As an outcome of efforts to contain the spread of the novel Coronavirus, various independent professionals are cut off from their clients. In some fields, this chasm between the professional and the client can be bridged, but efforts to do so bring forth varying results.
It is particularly true in the area of skill training. When it comes to holding a live classroom teaching, there isn’t usually much of a challenge to be met.
Every afternoon, Neha Sharma’s home in Bengaluru turns into a classroom. While Neha logs on to a virtual and widely distributed classroom to teach economics to a small crop of students, her nine-year-old daughter joins Zoom for English and Mathematics classes arranged by her school to complete the syllabus, the measure necessitated due to the COVID-19 crisis.
Neha is a visiting faculty of economics with a B-School who also takes online classes. Now, with the COVID-19 outbreak, she has received requests from a few other students to teach them, and Neha should not find it a challenge to meet these fresh requests.
“Recently, I had a request from a few students who wanted five modules of economics to be completed in one week's time,” says Neha. She says that tutors online just have to focus on having good content, and ensuring interactivity with their students — interactivity can be achieved with a reasonable degree of success on most platforms.
While most professionals in the field of skill training can shift their work online, those engaged in creative arts have to ford certain inherent challenges. For a dance instructor, for example, there has to be greater “visuality” to the instructions that are being given, and in many cases, “online dance halls” can’t accommodate this need.
Sisters Abhinaya Shree and Aanandhavalli R.S. started offering live online Bharatanatyam classes for the first time last week, in part to connect with existing students, and in part to capitalise on the growing demand for online classes. Similarly, yoga instructor Shraddha Iyer shifted her classes online. From three classes a day, she now does only one, which gives her sufficient time to fine-tune the methods she has adopted to teach Yoga to a virtual classroom.
Both the Bharatanatyam duo and the yoga instructor are however less than happy about how they can present their craft through these online classrooms.
Though this medium has helped them continue their work without a break, they miss the vibrancy of in-person classes. While teaching something like dance, the exercise is made meaningful by the interaction between teacher and student.
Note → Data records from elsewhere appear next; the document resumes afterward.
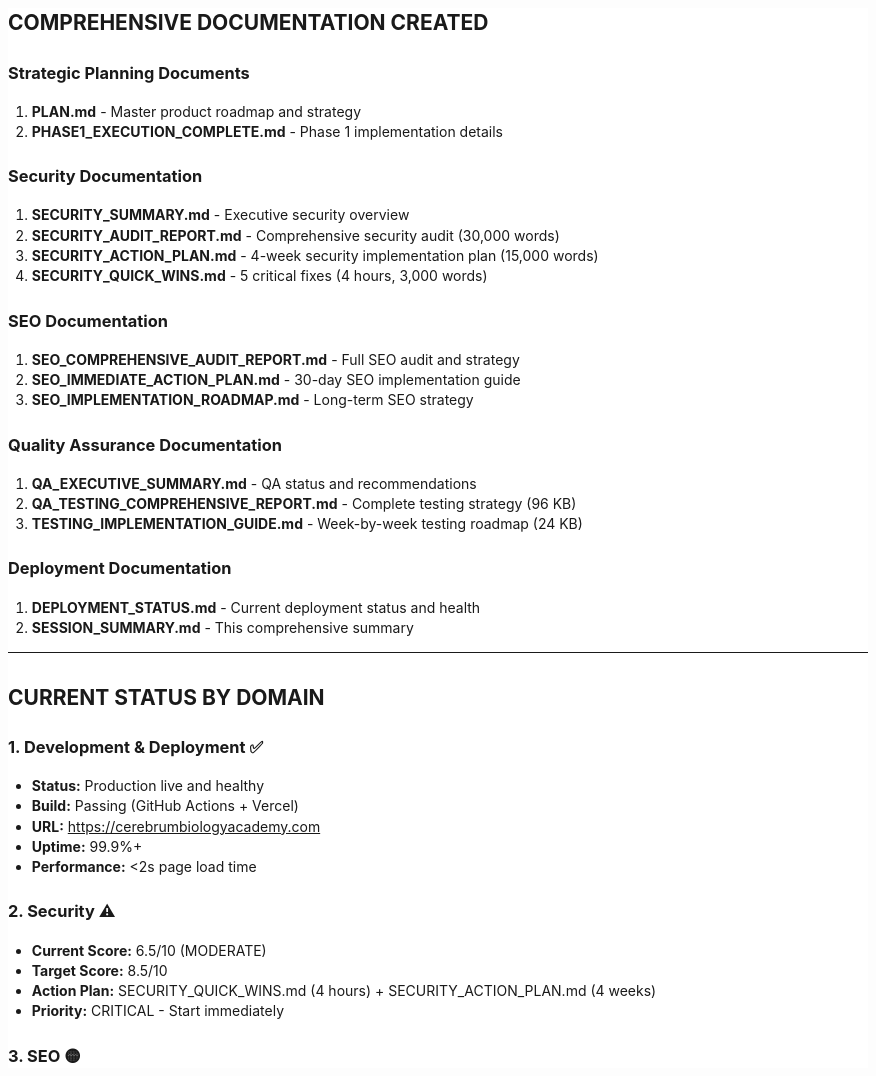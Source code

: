 
## COMPREHENSIVE DOCUMENTATION CREATED

### Strategic Planning Documents

1. **PLAN.md** - Master product roadmap and strategy
2. **PHASE1_EXECUTION_COMPLETE.md** - Phase 1 implementation details

### Security Documentation

1. **SECURITY_SUMMARY.md** - Executive security overview
2. **SECURITY_AUDIT_REPORT.md** - Comprehensive security audit (30,000 words)
3. **SECURITY_ACTION_PLAN.md** - 4-week security implementation plan (15,000 words)
4. **SECURITY_QUICK_WINS.md** - 5 critical fixes (4 hours, 3,000 words)

### SEO Documentation

1. **SEO_COMPREHENSIVE_AUDIT_REPORT.md** - Full SEO audit and strategy
2. **SEO_IMMEDIATE_ACTION_PLAN.md** - 30-day SEO implementation guide
3. **SEO_IMPLEMENTATION_ROADMAP.md** - Long-term SEO strategy

### Quality Assurance Documentation

1. **QA_EXECUTIVE_SUMMARY.md** - QA status and recommendations
2. **QA_TESTING_COMPREHENSIVE_REPORT.md** - Complete testing strategy (96 KB)
3. **TESTING_IMPLEMENTATION_GUIDE.md** - Week-by-week testing roadmap (24 KB)

### Deployment Documentation

1. **DEPLOYMENT_STATUS.md** - Current deployment status and health
2. **SESSION_SUMMARY.md** - This comprehensive summary

---

## CURRENT STATUS BY DOMAIN

### 1. Development & Deployment ✅

- **Status:** Production live and healthy
- **Build:** Passing (GitHub Actions + Vercel)
- **URL:** https://cerebrumbiologyacademy.com
- **Uptime:** 99.9%+
- **Performance:** <2s page load time

### 2. Security ⚠️

- **Current Score:** 6.5/10 (MODERATE)
- **Target Score:** 8.5/10
- **Action Plan:** SECURITY_QUICK_WINS.md (4 hours) + SECURITY_ACTION_PLAN.md (4 weeks)
- **Priority:** CRITICAL - Start immediately

### 3. SEO 🟡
Online classes come with its challenges, one of which is ironically from technology — low bandwidth on the trainee’s side, and this can be an irritant when someone is trying to teach a skill that comes with a lot dynamism attached to it.
“I cannot see the person from head to toe, so it becomes difficult to correct their posture,” says Abhinaya.
Shraddha agrees. “Unlike in a studio set-up, I teach slowly when I teach online. Keeping it interactive is a challenge,” says Shraddha, a trainer with Sarva/Diva Yoga.
Andrea Jacob, a movement therapist, says that virtual instruction rooms are at best a compromise, where the trainer-trainee dynamics don’t unfold in their entirety.
Andrea explains: “Sometime ago, I did a webcast for pregnant women. Through 40 minutes, which was pretty much the time the webcast lasted, I could only present what I had to offer them, and only after that could I take answers from them. In contrast, a similar training in a face-to-face setting would have been response-driven from the beginning as my demonstration and instruction would have been shaped continually by instant responses from the participants.”